Une piste : selon l’arrêté royal du 7 janvier 2001 (voir note 5), le conseil communal peut désigner comme fonctionnaire chargé de prononcer la sanction un fonctionnaire ayant un diplôme universitaire de deuxième cycle (ou équivalent), outre le secrétaire communal. Ce fonctionnaire [6] de niveau 1 peut prendre à sa charge une partie des dossiers et délester ainsi le secrétaire communal de tâches chronophages telles que l’audition du contrevenant sans pour autant s’exposer aux foudres de la Cour de cassation.


Notes

1. Pol. Malines , 28 juillet 2000, in Rechtskundig Weekblad, 2001-2002, 20, pp. 710712 + note C. Idomon
2. Pol.

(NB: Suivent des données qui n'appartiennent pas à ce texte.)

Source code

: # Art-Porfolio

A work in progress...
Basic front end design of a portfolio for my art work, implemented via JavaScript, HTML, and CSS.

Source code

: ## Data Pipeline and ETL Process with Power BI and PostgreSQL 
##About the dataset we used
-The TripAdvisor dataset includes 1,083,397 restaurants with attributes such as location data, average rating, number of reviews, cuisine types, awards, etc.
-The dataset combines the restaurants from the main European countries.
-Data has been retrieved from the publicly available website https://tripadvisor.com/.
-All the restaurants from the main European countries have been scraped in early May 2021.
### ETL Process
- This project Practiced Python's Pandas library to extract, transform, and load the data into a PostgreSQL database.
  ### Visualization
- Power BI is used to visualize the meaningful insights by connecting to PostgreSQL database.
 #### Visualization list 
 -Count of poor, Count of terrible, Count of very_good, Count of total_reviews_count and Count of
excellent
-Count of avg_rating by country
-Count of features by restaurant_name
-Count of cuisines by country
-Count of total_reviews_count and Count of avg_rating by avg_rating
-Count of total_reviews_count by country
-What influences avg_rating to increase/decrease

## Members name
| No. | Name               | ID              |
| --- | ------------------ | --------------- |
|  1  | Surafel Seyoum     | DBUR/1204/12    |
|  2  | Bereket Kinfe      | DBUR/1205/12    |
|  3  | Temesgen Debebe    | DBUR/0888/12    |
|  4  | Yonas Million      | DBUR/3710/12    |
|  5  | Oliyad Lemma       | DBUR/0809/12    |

Malines, 28 juillet 2000, loc. cit., p. 711.
3. Arrêt C.02.0182.N du 19 novembre 2004, État belge représenté par le ministre de l’Intérieur contre Z.X., in Nieuw Juridisch Weekblad, 2005, 106, p. 405 (Inforum 201052)

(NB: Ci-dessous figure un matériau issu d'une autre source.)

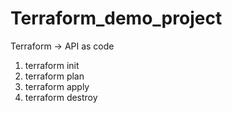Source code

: # Terraform_demo_project

Terraform -> API as code
1. terraform init
2. terraform plan
3. terraform apply
4. terraform destroy

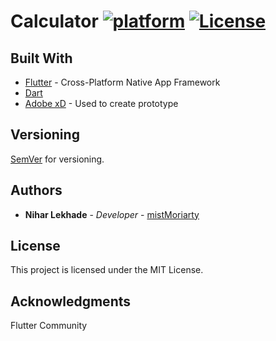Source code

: # Calculator [![platform](https://img.shields.io/badge/platform-android%20%7C%20ios-blue)]() [![License](https://img.shields.io/badge/license-MIT-blue)](LICENSE)


## Built With

* [Flutter](https://flutter.io) - Cross-Platform Native App Framework
* [Dart](https://dart.dev)
* [Adobe xD](https://www.adobe.com/products/xd.html) - Used to create prototype

## Versioning

[SemVer](http://semver.org/) for versioning.

## Authors

* **Nihar Lekhade** - *Developer* - [mistMoriarty](https://github.com/mistMoriarty)

## License

This project is licensed under the MIT License.

## Acknowledgments

Flutter Community

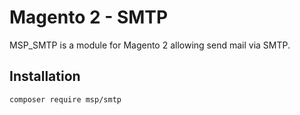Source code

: # Magento 2 - SMTP

MSP_SMTP is a module for Magento 2 allowing send mail via SMTP.

## Installation

    composer require msp/smtp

4. P. LEWALLE, « Contentieux administratif », Faculté de droit de Liège, 1997, p. 126.
5. Ni dans la Nouvelle loi communale elle-même, ni dans l’arrêté royal du 7 janvier 2001 fixant la procédure de désignation du fonctionnaire et de perception des amendes en exécution de la loi du 13 mai 1999 relative aux sanctions administratives dans les communes.
6. Ou ces fonctionnaires, car rien à nos yeux n’empêche le conseil d’en nommer plusieurs.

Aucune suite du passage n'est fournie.